Polanski seeks to end 'media spotlight' with privacy case

Roman Polanski is suing French publications for invasion of privacy in an attempt “to put an urgent stop to the media spotlight” he and his family have endured since a 32-year-old sex case against him was revived, a French court was told.

Polanski’s lawyers say the photographs, taken at the Swiss Alpine chalet where he his under house arrest, invaded his privacy as well as that of his family, but the newspapers and magazines which published pictures say they are a newsworthy depiction of Polanski’s life under house arrest.

Polanski and his wife are suing two French newspapers and two magazines for a total of about 150,000 euros (about £134,000).

Polanski’s lawyer, Marion Gregoire, told a court hearing in Paris that several of the photos at issue depict Polanski’s children, Elvis and Morgane – who, as minors, are especially protected by French media law, the Associated Press news agency reported.

“The legal case against Polanski in no way justifies the paparazzi’s stalking of his wife and children,” Gregoire said.

Invasion of privacy suits by celebrities are common in France, where Polanski has lived for 30 years.

He was arrested in Switzerland in September while en route to a Swiss film festival on a warrant issued by authorities in the United States.

He spent more than 60 days in detention in a Swiss jail before being transferred to house arrest in his Swiss vacation home on December 4.

Authorities in Switzerland have not yet ruled on whether to extradite Polanski to Los Angeles. He fled the US in 1978 – on the eve of sentencing – after having admitted having unlawful sex with a minor in 1977.

Gregoire told yesterday’s hearings that Polanski had a deeply rooted fear of the media, which she traced back to the murder of his pregnant second wife, Sharon Tate. The actress and four others were murdered by followers of cult figure Charles Manson in 1969.

Polanski has said he was horrified by rumours in the press before the killers were tracked down which had suggested that the murder victims had bizarre lifestyles and somehow brought the violence upon themselves.

Since then “Polanski has feared the media like the plague” and always sought to maintain his privacy, Gregoire said.

She argued that Le Journal du Dimanche weekly newspaper should pay damages of 10,000 euros (about £8,900) for having used a photo of Polanski at the window of his chalet.

But the newspaper’s lawyer, Christophe Bigot, held up a photo of a mass of photographers outside Polanski’s chalet soon after his house arrest started, asking: “Can you seriously claim in this context that if you stand at the window you won’t get your picture taken?”

The picture was a legitimate depiction of a major international news story, and the case was unwarranted, he said, asking the judge to order Polanski to pay the newspaper’s legal fees.
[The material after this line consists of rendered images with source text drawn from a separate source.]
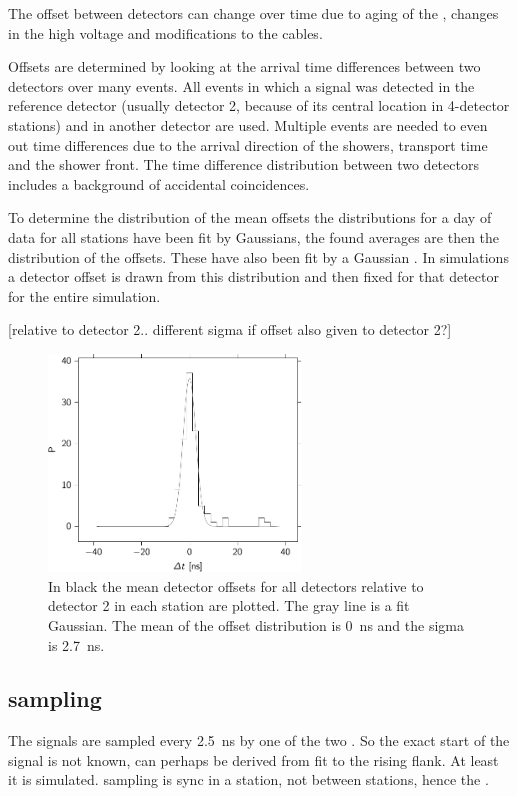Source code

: The offset between detectors can change over time due to aging of the
\pmt, changes in the high voltage and modifications to the cables.

Offsets are determined by looking at the arrival time differences
between two detectors over many events. All events in which a signal was
detected in the reference detector (usually detector 2, because of its
central location in 4-detector stations) and in another detector are
used. Multiple events are needed to even out time differences due to the
arrival direction of the showers, transport time and the shower front.
The time difference distribution between two detectors includes a
background of accidental coincidences.

To determine the distribution of the mean offsets the distributions for
a day of data for all stations have been fit by Gaussians, the found
averages are then the distribution of the offsets. These have also been
fit by a Gaussian . In
simulations a detector offset is drawn from this distribution and then
fixed for that detector for the entire simulation.

[relative to detector 2.. different sigma if offset also given to detector 2?]

\begin{figure}
    \centering
    \includegraphics[width=0.6\textwidth]{plots/response/detector_offset_distribution_20140101_d2.pdf}
    \caption{ In black the mean
             detector offsets for all detectors relative to detector 2
             in each station are plotted. The gray line is a fit
             Gaussian. The mean of the offset distribution is
             \SI{0}{\nano\second} and the sigma is
             \SI{2.7}{\nano\second}.}
    \label{fig:detector_offset_distribution}
\end{figure}


\subsection{\adc sampling}

The \pmt signals are sampled every \SI{2.5}{\nano\second} by one of the
two \adcs. So the exact start of the signal is not known, can perhaps be
derived from fit to the rising flank. At least it is simulated. sampling
is sync in a station, not between stations, hence the \gps.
“The press can and should cover this type of case,” Bigot said.

Polanski’s lawyer sought a further 10,000 euros in damages from Voici magazine for a photo of Polanski’s wife, actress-singer Emmanuelle Seigner, walking down a street in Switzerland – a photo that the celebrity-oriented publication called “harmless.”
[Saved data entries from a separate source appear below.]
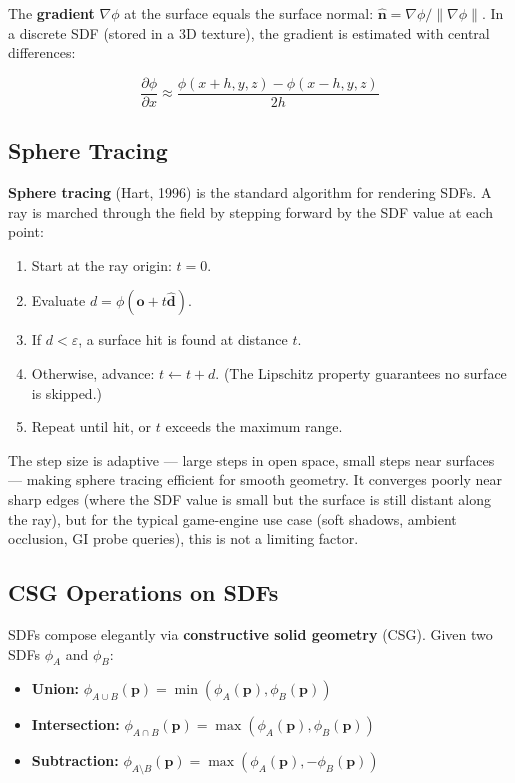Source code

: \documentclass[
  11pt,
  letterpaper,
  DIV=11,
  numbers=noendperiod,
  twoside,
  open=right]{scrreprt}
\providecommand{\tightlist}{%
  \setlength{\itemsep}{0pt}\setlength{\parskip}{0pt}}
\begin{document}
The \textbf{gradient} \(\nabla\phi\) at the surface equals the surface
normal: \(\hat{\mathbf{n}} = \nabla\phi / \|\nabla\phi\|\). In a
discrete SDF (stored in a 3D texture), the gradient is estimated with
central differences:

\[
\frac{\partial \phi}{\partial x} \approx \frac{\phi(x + h, y, z) - \phi(x - h, y, z)}{2h}
\]

\subsection{Sphere Tracing}\label{sphere-tracing}

\textbf{Sphere tracing} (Hart, 1996) is the standard algorithm for
rendering SDFs. A ray is marched through the field by stepping forward
by the SDF value at each point:

\begin{enumerate}
\def\labelenumi{\arabic{enumi}.}
\tightlist
\item
  Start at the ray origin: \(t = 0\).
\item
  Evaluate \(d = \phi(\mathbf{o} + t \hat{\mathbf{d}})\).
\item
  If \(d < \varepsilon\), a surface hit is found at distance \(t\).
\item
  Otherwise, advance: \(t \leftarrow t + d\). (The Lipschitz property
  guarantees no surface is skipped.)
\item
  Repeat until hit, or \(t\) exceeds the maximum range.
\end{enumerate}

The step size is adaptive --- large steps in open space, small steps
near surfaces --- making sphere tracing efficient for smooth geometry.
It converges poorly near sharp edges (where the SDF value is small but
the surface is still distant along the ray), but for the typical
game-engine use case (soft shadows, ambient occlusion, GI probe
queries), this is not a limiting factor.

\subsection{CSG Operations on SDFs}\label{csg-operations-on-sdfs}

SDFs compose elegantly via \textbf{constructive solid geometry} (CSG).
Given two SDFs \(\phi_A\) and \(\phi_B\):

\begin{itemize}
\tightlist
\item
  \textbf{Union:}
  \(\phi_{A \cup B}(\mathbf{p}) = \min(\phi_A(\mathbf{p}), \phi_B(\mathbf{p}))\)
\item
  \textbf{Intersection:}
  \(\phi_{A \cap B}(\mathbf{p}) = \max(\phi_A(\mathbf{p}), \phi_B(\mathbf{p}))\)
\item
  \textbf{Subtraction:}
  \(\phi_{A \setminus B}(\mathbf{p}) = \max(\phi_A(\mathbf{p}), -\phi_B(\mathbf{p}))\)
\end{itemize}
\end{document}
Polanski and his wife are also targeting magazine VSD for a spread which included photos of their children at an airport, demanding a total of 55,000 euros (about £49,100).
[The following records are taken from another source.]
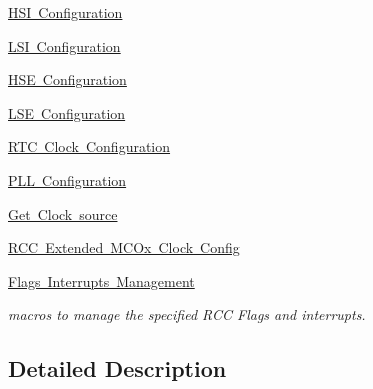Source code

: \begin{DoxyCompactItemize}
\mbox{\hyperlink{group___r_c_c___h_s_i___configuration}{H\+S\+I Configuration}}
\item 
\mbox{\hyperlink{group___r_c_c___l_s_i___configuration}{L\+S\+I Configuration}}
\item 
\mbox{\hyperlink{group___r_c_c___h_s_e___configuration}{H\+S\+E Configuration}}
\item 
\mbox{\hyperlink{group___r_c_c___l_s_e___configuration}{L\+S\+E Configuration}}
\item 
\mbox{\hyperlink{group___r_c_c___internal___r_t_c___clock___configuration}{R\+T\+C Clock Configuration}}
\item 
\mbox{\hyperlink{group___r_c_c___p_l_l___configuration}{P\+L\+L Configuration}}
\item 
\mbox{\hyperlink{group___r_c_c___get___clock__source}{Get Clock source}}
\item 
\mbox{\hyperlink{group___r_c_c_ex___m_c_ox___clock___config}{R\+C\+C Extended M\+C\+Ox Clock Config}}
\item 
\mbox{\hyperlink{group___r_c_c___flags___interrupts___management}{Flags Interrupts Management}}
\begin{DoxyCompactList}\small\item\em macros to manage the specified R\+CC Flags and interrupts. \end{DoxyCompactList}\end{DoxyCompactItemize}


\subsection{Detailed Description}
VSD’s lawyer noted that the photos were taken in public and that the publication blurred the children’s faces so they could not be recognised – a common practice in France.

The court’s decisions were expected on 19 January.

A judge last week heard a suit Polanski has brought against Le Parisien newspaper. The ruling in that case is expected on Friday.

In the 1977 sex case, Polanski was initially accused of raping a 13-year-old girl after plying her with champagne and a Quaalude pill during a 1977 modelling shoot. He was indicted on six felony counts, including rape by use of drugs, child molestation and sodomy, but pleaded guilty to the lesser charge of unlawful sexual intercourse.

He fled to his native France in 1978, on the eve of sentencing, after spending 42 days in a California prison for a psychiatric evaluation.